Exercise:
Gather every line below where "direitos" appears.

Collected data
■ ■ ■
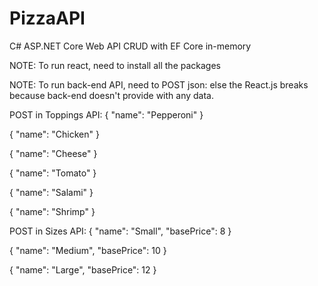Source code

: # PizzaAPI
C# ASP.NET Core Web API CRUD with EF Core in-memory

NOTE: To run react, need to install all the packages

NOTE: To run back-end API, need to POST json:
else  the React.js breaks because back-end doesn't provide with any data.


POST in Toppings API: 
{
  "name": "Pepperoni"
}

{
  "name": "Chicken"
}

{
  "name": "Cheese"
}

{
  "name": "Tomato"
}

{
  "name": "Salami"
}

{
  "name": "Shrimp"
}

POST in Sizes API:
{
  "name": "Small",
  "basePrice": 8
}

{
  "name": "Medium",
  "basePrice": 10
}

{
  "name": "Large",
  "basePrice": 12
}
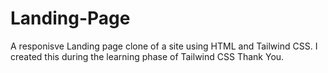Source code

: # Landing-Page
A responisve Landing page clone of a site using HTML and Tailwind CSS.
I created this during the learning phase of Tailwind CSS
Thank You.
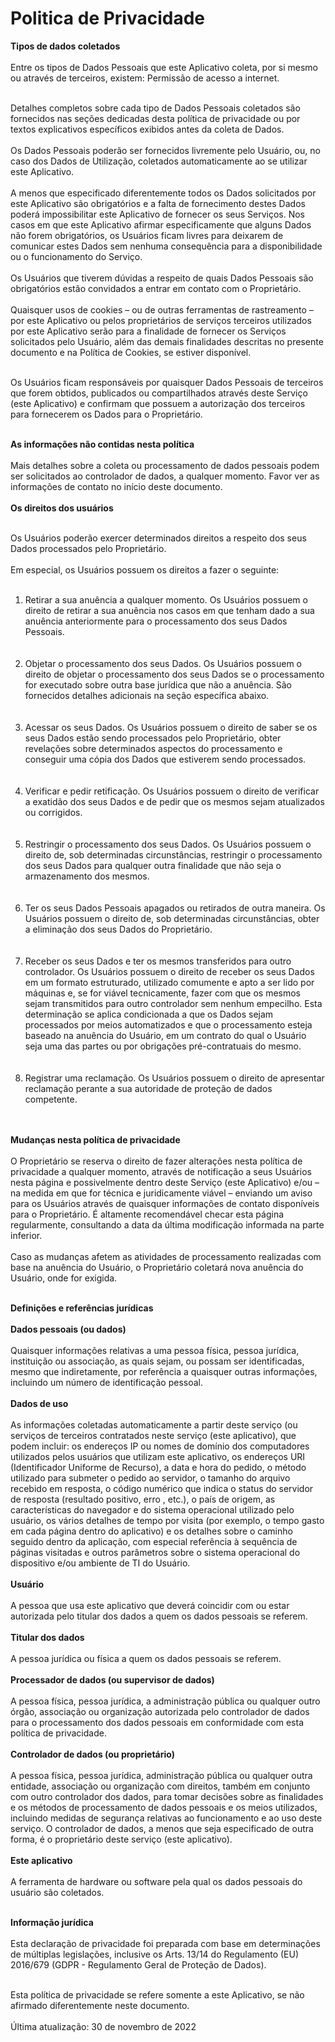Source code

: <h1>Politica de Privacidade</h1>

<div>
  <p>
 <b> Tipos de dados coletados </b><br><br>
Entre os tipos de Dados Pessoais que este Aplicativo coleta, por si mesmo ou através de terceiros, existem: Permissão de acesso a internet. <br><br>
 
Detalhes completos sobre cada tipo de Dados Pessoais coletados são fornecidos nas seções dedicadas desta política de privacidade ou por textos explicativos específicos exibidos antes da coleta de Dados. <br><br>
Os Dados Pessoais poderão ser fornecidos livremente pelo Usuário, ou, no caso dos Dados de Utilização, coletados automaticamente ao se utilizar este Aplicativo.<br><br>
A menos que especificado diferentemente todos os Dados solicitados por este Aplicativo são obrigatórios e a falta de fornecimento destes Dados poderá impossibilitar este Aplicativo de fornecer os seus Serviços. Nos casos em que este Aplicativo afirmar especificamente que alguns Dados não forem obrigatórios, os Usuários ficam livres para deixarem de comunicar estes Dados sem nenhuma consequência para a disponibilidade ou o funcionamento do Serviço. <br><br>
Os Usuários que tiverem dúvidas a respeito de quais Dados Pessoais são obrigatórios estão convidados a entrar em contato com o Proprietário.<br><br>
Quaisquer usos de cookies – ou de outras ferramentas de rastreamento – por este Aplicativo ou pelos proprietários de serviços terceiros utilizados por este Aplicativo serão para a finalidade de fornecer os Serviços solicitados pelo Usuário, além das demais finalidades descritas no presente documento e na Política de Cookies, se estiver disponível.<br><br>
 
Os Usuários ficam responsáveis por quaisquer Dados Pessoais de terceiros que forem obtidos, publicados ou compartilhados através deste Serviço (este Aplicativo) e confirmam que possuem a autorização dos terceiros para fornecerem os Dados para o Proprietário. <br><br>

<b>As informações não contidas nesta política</b> <br><br>
Mais detalhes sobre a coleta ou processamento de dados pessoais podem ser solicitados ao controlador de dados, a qualquer momento. Favor ver as informações de contato no início deste documento. <br><br>
<b>Os direitos dos usuários</b><br><br>

Os Usuários poderão exercer determinados direitos a respeito dos seus Dados processados pelo Proprietário.<br><br>
Em especial, os Usuários possuem os direitos a fazer o seguinte:<br><br>
<ol>
<Li>Retirar a sua anuência a qualquer momento. Os Usuários possuem o direito de retirar a sua anuência nos casos em que tenham dado a sua anuência anteriormente para o processamento dos seus Dados Pessoais.</Li><br><br>

<li>Objetar o processamento dos seus Dados. Os Usuários possuem o direito de objetar o processamento dos seus Dados se o processamento for executado sobre outra base jurídica que não a anuência. São fornecidos detalhes adicionais na seção específica abaixo.</li><br><br>

<li>Acessar os seus Dados. Os Usuários possuem o direito de saber se os seus Dados estão sendo processados pelo Proprietário, obter revelações sobre determinados aspectos do processamento e conseguir uma cópia dos Dados que estiverem sendo processados.</li><br><br>

<li>Verificar e pedir retificação. Os Usuários possuem o direito de verificar a exatidão dos seus Dados e de pedir que os mesmos sejam atualizados ou corrigidos.</li><br><br>

<li>Restringir o processamento dos seus Dados. Os Usuários possuem o direito de, sob determinadas circunstâncias, restringir o processamento dos seus Dados para qualquer outra finalidade que não seja o armazenamento dos mesmos.</li><br><br>

<li>Ter os seus Dados Pessoais apagados ou retirados de outra maneira. Os Usuários possuem o direito de, sob determinadas circunstâncias, obter a eliminação dos seus Dados do Proprietário.</li><br><br>

<li>Receber os seus Dados e ter os mesmos transferidos para outro controlador. Os Usuários possuem o direito de receber os seus Dados em um formato estruturado, utilizado comumente e apto a ser lido por máquinas e, se for viável tecnicamente, fazer com que os mesmos sejam transmitidos para outro controlador sem nenhum empecilho. Esta determinação se aplica condicionada a que os Dados sejam processados por meios automatizados e que o processamento esteja baseado na anuência do Usuário, em um contrato do qual o Usuário seja uma das partes ou por obrigações pré-contratuais do mesmo.</li><br><br>

<li>Registrar uma reclamação. Os Usuários possuem o direito de apresentar reclamação perante a sua autoridade de proteção de dados competente.</li><br><br>
</ol>
<b>Mudanças nesta política de privacidade </b><br><br>
O Proprietário se reserva o direito de fazer alterações nesta política de privacidade a qualquer momento, através de notificação a seus Usuários nesta página e possivelmente dentro deste Serviço (este Aplicativo) e/ou – na medida em que for técnica e juridicamente viável – enviando um aviso para os Usuários através de quaisquer informações de contato disponíveis para o Proprietário. É altamente recomendável checar esta página regularmente, consultando a data da última modificação informada na parte inferior.<br><br>
Caso as mudanças afetem as atividades de processamento realizadas com base na anuência do Usuário, o Proprietário coletará nova anuência do Usuário, onde for exigida.<br><br>
 
<b>Definições e referências jurídicas</b><br><br>
<b>Dados pessoais (ou dados)</b><br><br>
Quaisquer informações relativas a uma pessoa física, pessoa jurídica, instituição ou associação, as quais sejam, ou possam ser identificadas, mesmo que indiretamente, por referência a quaisquer outras informações, incluindo um número de identificação pessoal.<br><br>
<b>Dados de uso</b><br><br>
As informações coletadas automaticamente a partir deste serviço (ou serviços de terceiros contratados neste serviço (este aplicativo), que podem incluir: os endereços IP ou nomes de domínio dos computadores utilizados pelos usuários que utilizam este aplicativo, os endereços URI (Identificador Uniforme de Recurso), a data e hora do pedido, o método utilizado para submeter o pedido ao servidor, o tamanho do arquivo recebido em resposta, o código numérico que indica o status do servidor de resposta (resultado positivo, erro , etc.), o país de origem, as características do navegador e do sistema operacional utilizado pelo usuário, os vários detalhes de tempo por visita (por exemplo, o tempo gasto em cada página dentro do aplicativo) e os detalhes sobre o caminho seguido dentro da aplicação, com especial referência à sequência de páginas visitadas e outros parâmetros sobre o sistema operacional do dispositivo e/ou ambiente de TI do Usuário.<br><br>
<B>Usuário</B><br><br>
A pessoa que usa este aplicativo que deverá coincidir com ou estar autorizada pelo titular dos dados a quem os dados pessoais se referem.<br><br>
<B>Titular dos dados</B><br><br>
A pessoa jurídica ou física a quem os dados pessoais se referem.<br><br>
<b>Processador de dados (ou supervisor de dados)</b><br><br>
A pessoa física, pessoa jurídica, a administração pública ou qualquer outro órgão, associação ou organização autorizada pelo controlador de dados para o processamento dos dados pessoais em conformidade com esta política de privacidade.<br><br>
<b>Controlador de dados (ou proprietário)</b> <br><br>
A pessoa física, pessoa jurídica, administração pública ou qualquer outra entidade, associação ou organização com direitos, também em conjunto com outro controlador dos dados, para tomar decisões sobre as finalidades e os métodos de processamento de dados pessoais e os meios utilizados, incluindo medidas de segurança relativas ao funcionamento e ao uso deste serviço. O controlador de dados, a menos que seja especificado de outra forma, é o proprietário deste serviço (este aplicativo). <br><br>
<b>Este aplicativo</b><br><br>
A ferramenta de hardware ou software pela qual os dados pessoais do usuário são coletados.<br><br>
 
<b>Informação jurídica</b><br><br>
Esta declaração de privacidade foi preparada com base em determinações de múltiplas legislações, inclusive os Arts. 13/14 do Regulamento (EU) 2016/679 (GDPR - Regulamento Geral de Proteção de Dados).<br><br>
 
Esta política de privacidade se refere somente a este Aplicativo, se não afirmado diferentemente neste documento.<br><br>
Última atualização: 30 de novembro de 2022<br> 
 


</p>
</div>
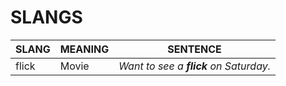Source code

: # SLANGS

| **SLANG** | **MEANING** | **SENTENCE** |
|-------|---------|----------|
| flick | Movie | *Want to see a **flick** on Saturday.* |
■ ■ ■
Solution:
<b>Os direitos dos usuários</b><br><br>
Os Usuários poderão exercer determinados direitos a respeito dos seus Dados processados pelo Proprietário.<br><br>
Em especial, os Usuários possuem os direitos a fazer o seguinte:<br><br>
A pessoa física, pessoa jurídica, administração pública ou qualquer outra entidade, associação ou organização com direitos, também em conjunto com outro controlador dos dados, para tomar decisões sobre as finalidades e os métodos de processamento de dados pessoais e os meios utilizados, incluindo medidas de segurança relativas ao funcionamento e ao uso deste serviço. O controlador de dados, a menos que seja especificado de outra forma, é o proprietário deste serviço (este aplicativo). <br><br>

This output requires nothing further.